O Estado não deve substituir o sector privado, mas também não pode demitir-se da sua responsabilidade. É o Estado que define o enquadramento legal, os incentivos fiscais e as prioridades estratégicas. Sem orientação política clara, o sector não se organiza sozinho.
O mesmo se aplica às infra-estruturas. Grandes centros de alto rendimento são importantes, mas não substituem uma rede funcional de infra-estruturas comunitárias, acessíveis, bem distribuídas e permanentemente utilizadas por todos os cidadãos independentemente do seu posicionamento politico. Menos obras-símbolo, mais espaços vivos.
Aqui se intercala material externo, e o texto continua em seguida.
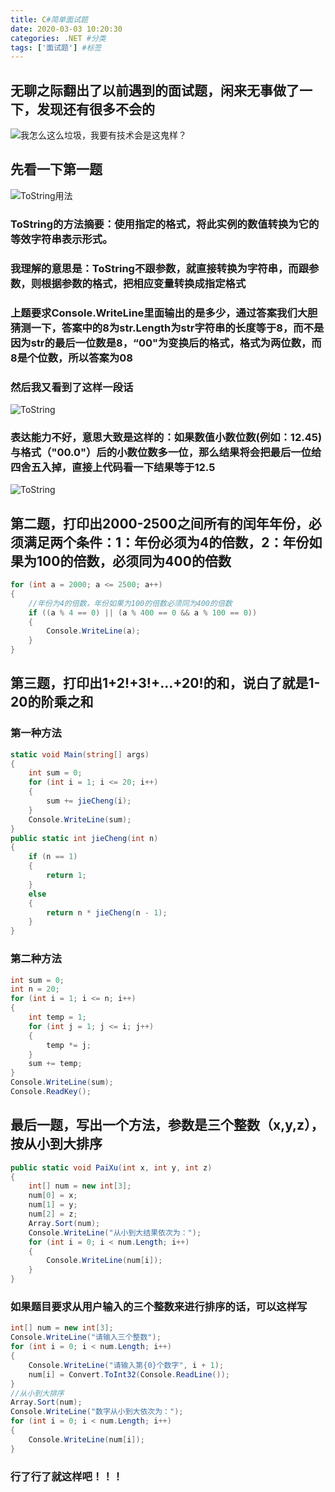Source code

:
 ```yaml
---
title: C#简单面试题
date: 2020-03-03 10:20:30
categories: .NET #分类
tags: ['面试题'] #标签
---
```

## 无聊之际翻出了以前遇到的面试题，闲来无事做了一下，发现还有很多不会的
<!-- more -->
![我怎么这么垃圾，我要有技术会是这鬼样？](low.png)

## 先看一下第一题
![ToString用法](ToString.png)
### ToString的方法摘要：使用指定的格式，将此实例的数值转换为它的等效字符串表示形式。
### 我理解的意思是：ToString不跟参数，就直接转换为字符串，而跟参数，则根据参数的格式，把相应变量转换成指定格式
### 上题要求Console.WriteLine里面输出的是多少，通过答案我们大胆猜测一下，答案中的8为str.Length为str字符串的长度等于8，而不是因为str的最后一位数是8，“00"为变换后的格式，格式为两位数，而8是个位数，所以答案为08

### 然后我又看到了这样一段话
![ToString](ToString2.png)
### 表达能力不好，意思大致是这样的：如果数值小数位数(例如：12.45)与格式（"00.0"）后的小数位数多一位，那么结果将会把最后一位给四舍五入掉，直接上代码看一下结果等于12.5

![ToString](ToString3.png)


## 第二题，打印出2000-2500之间所有的闰年年份，必须满足两个条件：1：年份必须为4的倍数，2：年份如果为100的倍数，必须同为400的倍数

```csharp
for (int a = 2000; a <= 2500; a++)
{
    //年份为4的倍数，年份如果为100的倍数必须同为400的倍数
    if ((a % 4 == 0) || (a % 400 == 0 && a % 100 == 0))
    {
        Console.WriteLine(a);
    }
}
```
## 第三题，打印出1+2!+3!+...+20!的和，说白了就是1-20的阶乘之和

### 第一种方法
```csharp
static void Main(string[] args)
{
    int sum = 0;
    for (int i = 1; i <= 20; i++)
    {
        sum += jieCheng(i);
    }
    Console.WriteLine(sum);
}
public static int jieCheng(int n)
{
    if (n == 1)
    {
        return 1;
    }
    else
    {
        return n * jieCheng(n - 1);
    }
}
```
### 第二种方法
```csharp
int sum = 0;
int n = 20;
for (int i = 1; i <= n; i++)
{
    int temp = 1;
    for (int j = 1; j <= i; j++)
    {
        temp *= j;
    }
    sum += temp;
}
Console.WriteLine(sum);
Console.ReadKey();
```

## 最后一题，写出一个方法，参数是三个整数（x,y,z），按从小到大排序
```csharp
public static void PaiXu(int x, int y, int z)
{
    int[] num = new int[3];
    num[0] = x;
    num[1] = y;
    num[2] = z;
    Array.Sort(num);
    Console.WriteLine("从小到大结果依次为：");
    for (int i = 0; i < num.Length; i++)
    {
        Console.WriteLine(num[i]);
    }
}
```

### 如果题目要求从用户输入的三个整数来进行排序的话，可以这样写
```csharp
int[] num = new int[3];
Console.WriteLine("请输入三个整数");
for (int i = 0; i < num.Length; i++)
{
    Console.WriteLine("请输入第{0}个数字", i + 1);
    num[i] = Convert.ToInt32(Console.ReadLine());
}
//从小到大排序
Array.Sort(num);
Console.WriteLine("数字从小到大依次为：");
for (int i = 0; i < num.Length; i++)
{
    Console.WriteLine(num[i]);
}
```
### 行了行了就这样吧！！！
Menos centralização, mais equidade.
Quanto à diáspora, o elo emocional é valioso mas insuficiente. A diáspora deve ser integrada como parceira activa, através de mentoria, intercâmbio técnico e transferência de conhecimento. Não apenas para representar Cabo Verde, mas para ajudar a estruturar o setor.
O desporto é uma poderosa ferramenta de coesão nacional, inclusão social, saúde pública e economia local. Mas só cumprirá esse papel quando deixar de ser um conjunto de momentos extraordinários e passar a ser um sistema previsível, justo e acessível.
A nossa posição não é contra os avanços, é a favor de que eles cheguem a todos. Porque no final, o jogo só muda verdadeiramente quando todos entram em campo.